Mijn vader is somber, de laatste maanden. Hij is 88, twee jaar geleden verloor hij zijn vrouw, mijn moeder, met wie hij ruim 50 jaar samen was. Voor haar waren ze naar het seniorencomplex in hun dorp verhuisd: als ze slechter zou worden, zou ze naar de gesloten afdeling voor mensen met dementie kunnen. Toch nog tot het einde onder één dak. Precies twee maanden na de verhuizing stierf ze in hun nieuwe appartement.
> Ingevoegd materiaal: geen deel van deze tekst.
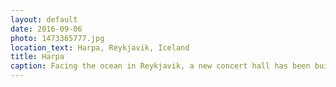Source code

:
 ```yaml
---
layout: default
date: 2016-09-06
photo: 1473365777.jpg
location_text: Harpa, Reykjavik, Iceland
title: Harpa
caption: Facing the ocean in Reykjavik, a new concert hall has been built. This view is from the inside where the sunlight is reflected in many different way.
---
```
De troost die het seniorencomplex bood, met bridgeclubjes, biljartmiddagen, jeu-de-boules competities en filmavonden droogde sinds half maart abrupt op. De bewoners sloten zich angstig op in hun appartement, daar was geen oproep van het RIVM voor nodig. Het restaurant op de benedenverdieping brengt sindsdien op verzoek maaltijden aan de deur, in een piepschuim verpakking. Een keer per dag gaat de deurbel. Tegen de tijd dat mijn vader de deur bereikt heeft, staat er een grauwgrijzen doos op de mat.
Geen trek meer
Gaandeweg krijgt hij steeds minder trek. Het eten was al niet om over naar huis te schrijven (bovendien, naar wie?), maar de geuren die bij opening vanuit de knerpende doos opstijgen, zijn een stuk minder aanlokkelijk dan die van vroeger, vanuit de keuken. “Samen eten op veilige afstand dan?”, stellen mijn zus en ik voor wanneer de ergste paniek is gezakt en de anderhalvemetersamenleving vorm begint te krijgen. “Ik zou niet weten met wie.” Het aantal kennissen en vrienden van voor de verhuizing is in twee jaar tijd teruggelopen naar één. En die ene vriend ‘is er ook niet gezelliger op geworden’.
Vaker naar de supermarkt
Aanvankelijk deed zijn voormalige buurman boodschappen voor hem. Een mooi voorbeeld van spontane coronahulp. Maar als het verkeerde merk yoghurt in de tas zat, ging mijn vader het pak hoogstpersoonlijk in de winkel omruilen. “Ik ben er zó in en uit, niks aan de hand”, suste hij mijn zus en mij. De buurman zat blijkbaar onvoldoende op zijn lijn, qua boodschappen, want ruilen werd een vaste gewoonte. Soms tot drie keer op een dag liep hij het dorp in, naar de supermarkt. “Dan heb ik even een uitje.” Uiteindelijk liet hij de buurman weten dat hij zelf weer boodschappen deed.
Op zijn 88ste verjaardag gingen we tegen alle adviezen in toch maar bij hem op bezoek. (“Overdrijven jullie nou niet een beetje? Jullie houden zo’n afstand!”) Inmiddels hadden we één en één al bij elkaar opgeteld: frequent + onnodig supermarktbezoek = kans op corona. En tijdens een duinwandeling kwam het hoge woord eruit. “Ik ben niet bang voor dat virus, hoor. Kom maar op. Ik vind er niet veel meer aan, dus… En als het blijft zoals het nu moet, word ik wat mij betreft morgen dood wakker. Corona is ook een manier om te gaan, zo zie ik het.”
Andere invalshoek
Vanmorgen vroeg iemand me, na de tegenwoordig gebruikelijke uitwisseling over elkaars gezondheid en de vaststelling dat het coronavirus voorlopig nog wel onder ons zal zijn: “Weet je hoe ze in Engeland vroeger een longontsteking ook wel noemden? The Old Man’s Friend.”
Ik kan me er van alles bij voorstellen.